Martes 21 de Agosto 2018

La disciplina estricta pierde seguidores

Nuevos reportes confirman que el castigo punitivo en los niños es perjudicial e inefectivo
La disciplina estricta pierde seguidores
Foto: Shutterstock

Locura es repetir las mismas acciones y esperar resultados diferentes. Albert Einstein

Los seres humanos podemos aprender lecciones invaluables de cada experiencia, y al mismo tiempo, repetir errores cuando no sabemos aprender de los fracasos. Un ejemplo de esto es la manera en la que disciplinamos a nuestros hijos. Si bien la pedagogía y la psicología infantil han avanzado ininterrumpidamente en las últimas décadas, hay quienes insisten en técnicas de disciplina de siglos atrás que han demostrado ser ineficaces y negativas.

“Los niños responden bien cuando pueden”, indicó el Doctor Ross Greene, fundador y director de Vidas en balance (livesinthebalance.org), un proyecto educativo que busca cambiar la conversación sobre los niños con problemas de conducta. Greene propone intervenciones que fomenten la comunicación con el niño, lo ayuden a desarrollar habilidades  que le permitan lidiar con las demandas externas, y a ser proactivo en resolver sus propios problemas de comportamiento, en lugar de intervenciones punitivas, de castigo y enfrentamiento.

Greene propone un acercamiento a los problemas de conducta conocido como Soluciones colaborativas y proactivas (Collaborative & Proactive Solutions). Según el experto, muchos niños y jóvenes carecen de las habilidades para responder a demandas y expectativas, y es por ello que no responden a ellas de manera positiva.
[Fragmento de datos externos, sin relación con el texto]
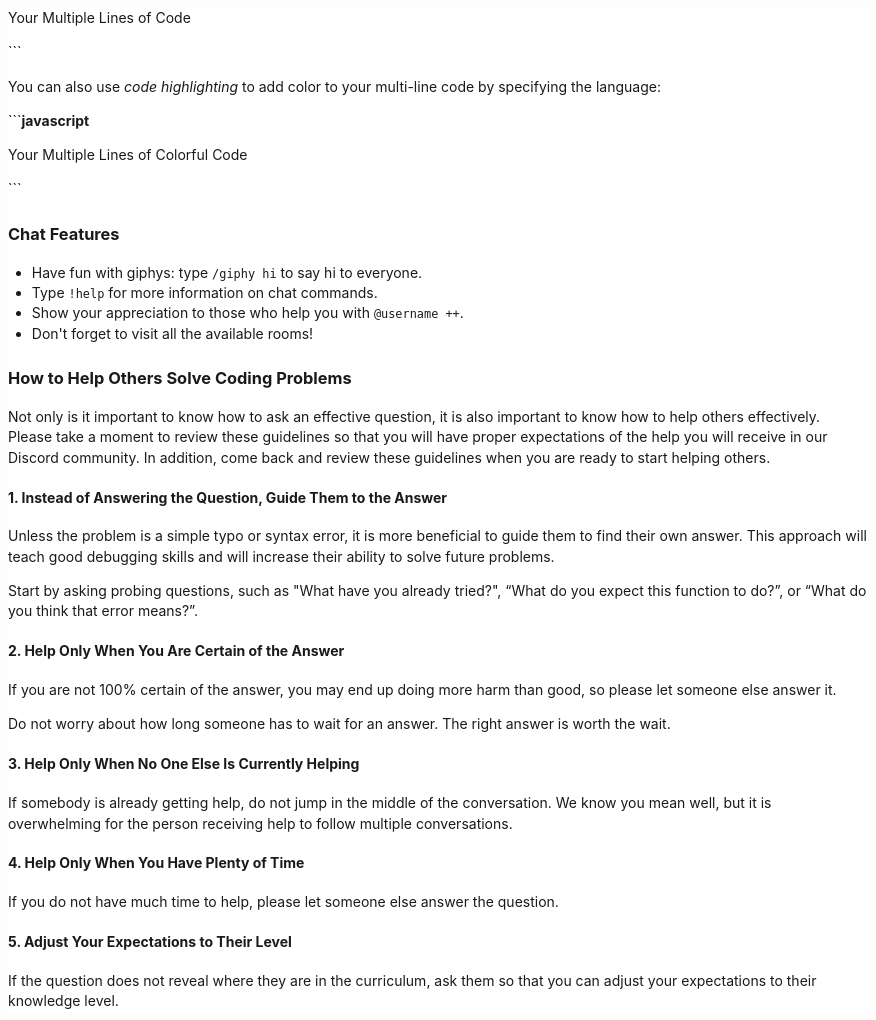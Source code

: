 Your Multiple Lines of Code

\`\`\`

You can also use _code highlighting_ to add color to your multi-line code by specifying the language:

\`\`\`**javascript**

Your Multiple Lines of Colorful Code

\`\`\`

### Chat Features

* Have fun with giphys: type `/giphy hi` to say hi to everyone.
* Type `!help` for more information on chat commands.
* Show your appreciation to those who help you with `@username ++`.
* Don't forget to visit all the available rooms!


### How to Help Others Solve Coding Problems

Not only is it important to know how to ask an effective question, it is also important to know how to help others effectively. Please take a moment to review these guidelines so that you will have proper expectations of the help you will receive in our Discord community. In addition, come back and review these guidelines when you are ready to start helping others.

#### 1. Instead of Answering the Question, Guide Them to the Answer

Unless the problem is a simple typo or syntax error, it is more beneficial to guide them to find their own answer. This approach will teach good debugging skills and will increase their ability to solve future problems.

Start by asking probing questions, such as "What have you already tried?", “What do you expect this function to do?”, or “What do you think that error means?”.

#### 2. Help Only When You Are Certain of the Answer

If you are not 100% certain of the answer, you may end up doing more harm than good, so please let someone else answer it.

Do not worry about how long someone has to wait for an answer. The right answer is worth the wait.

#### 3. Help Only When No One Else Is Currently Helping

If somebody is already getting help, do not jump in the middle of the conversation. We know you mean well, but it is overwhelming for the person receiving help to follow multiple conversations. 

#### 4. Help Only When You Have Plenty of Time

If you do not have much time to help, please let someone else answer the question.

#### 5. Adjust Your Expectations to Their Level

If the question does not reveal where they are in the curriculum, ask them so that you can adjust your expectations to their knowledge level.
Un ejemplo es cuando el niño responde gritando, escupiendo, mintiendo, pegando o aislándose de los demás. Para poder responder de manera adaptativa, el niño necesita desarrollar ciertas habilidades específicas que le den el control de sí mismo y de sus reacciones.
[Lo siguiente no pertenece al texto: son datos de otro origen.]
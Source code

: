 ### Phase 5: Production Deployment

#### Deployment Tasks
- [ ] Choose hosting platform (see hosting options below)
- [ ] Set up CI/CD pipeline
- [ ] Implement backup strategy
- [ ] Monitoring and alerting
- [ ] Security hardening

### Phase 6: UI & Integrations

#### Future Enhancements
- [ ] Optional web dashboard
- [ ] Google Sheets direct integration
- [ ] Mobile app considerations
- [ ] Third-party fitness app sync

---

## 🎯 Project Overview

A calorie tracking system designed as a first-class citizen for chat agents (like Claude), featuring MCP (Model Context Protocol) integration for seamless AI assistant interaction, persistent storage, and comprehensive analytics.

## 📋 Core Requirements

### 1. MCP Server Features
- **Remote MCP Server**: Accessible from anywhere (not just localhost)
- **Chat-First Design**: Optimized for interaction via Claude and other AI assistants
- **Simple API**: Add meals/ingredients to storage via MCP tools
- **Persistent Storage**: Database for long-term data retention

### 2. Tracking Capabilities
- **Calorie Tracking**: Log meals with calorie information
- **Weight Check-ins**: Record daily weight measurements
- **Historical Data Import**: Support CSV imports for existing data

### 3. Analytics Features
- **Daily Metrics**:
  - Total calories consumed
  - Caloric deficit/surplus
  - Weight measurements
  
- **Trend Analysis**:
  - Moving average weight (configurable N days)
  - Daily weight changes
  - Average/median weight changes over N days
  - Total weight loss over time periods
“Cuando tratamos de resolver problemas de comportamientos a través de imposiciones y castigos, sólo fomentamos la actitud de desafío.  Si en cambio, recopilamos toda la información que podemos sobre el niño, consideramos su punto de vista y lo involucramos en la resolución del problema, desarrollando un plan de acción en conjunto, obtendremos un resultado más realista y satisfactorio”, explicó.

Tobogán de la escuela a la prisión

Recientemente, la Alcaldía de Nueva York presentó el reporte Seguridad con Dignidad (Safety with Dignity) ofreciendo estrategias para mejorar el clima de las escuelas públicas de la ciudad. El reporte, aplaudido por la Unión de Libertades civiles (aclu.org), busca minimizar el uso de suspensiones, arrestos y otras medidas estrictas de disciplina que empujan a los estudiantes a abandonar sus estudios e impacta desproporcionalmente a los estudiantes de color y con necesidades especiales.

La tendencia que existe en las escuelas de EEUU, conocida como “Tubería de la escuela a la prisión” (School to Prison Pipeline), ha sido criticada por educadores, padres, políticos y funcionarios, que reclaman servicios educacionales y de consejería para niños de color, con discapacidades de aprendizaje o de bajos recursos, en lugar de enviarlos a sistemas de justicia para menores.

Estadísticas y reportes coinciden en  que la “Tolerancia cero” de las escuelas criminaliza las infracciones menores cometidas por los niños, convirtiéndolas en un asunto policial.

De acuerdo a información de ACLU, los niños que son suspendidos o expulsados de la escuela por asuntos escolares tienen tres veces más posibilidades de entrar al sistema judicial juvenil al año siguiente.

Según Green, el riesgo de los niños en caer en llamada “tubería de la escuela a la prisión” aumenta en los casos de niños con desorden de atención e hiperactividad (ADHD), niños abusados o que han experimentado trauma, niños con distintos niveles de autismo, niños indigentes, con depresión y con discapacidades de aprendizaje.

“Los niños con problemas de conducta son muy incomprendidos. Son enfrentados y castigados de manera reactiva, punitiva, unilateral, inefectiva y contraproducente”, dijo Greene. “No sólo no los estamos ayudando, sino que estamos empeorando las cosas. Esto resulta en cantidades de niños sin esperanza, alienados, a veces agresivos y a veces violentos”.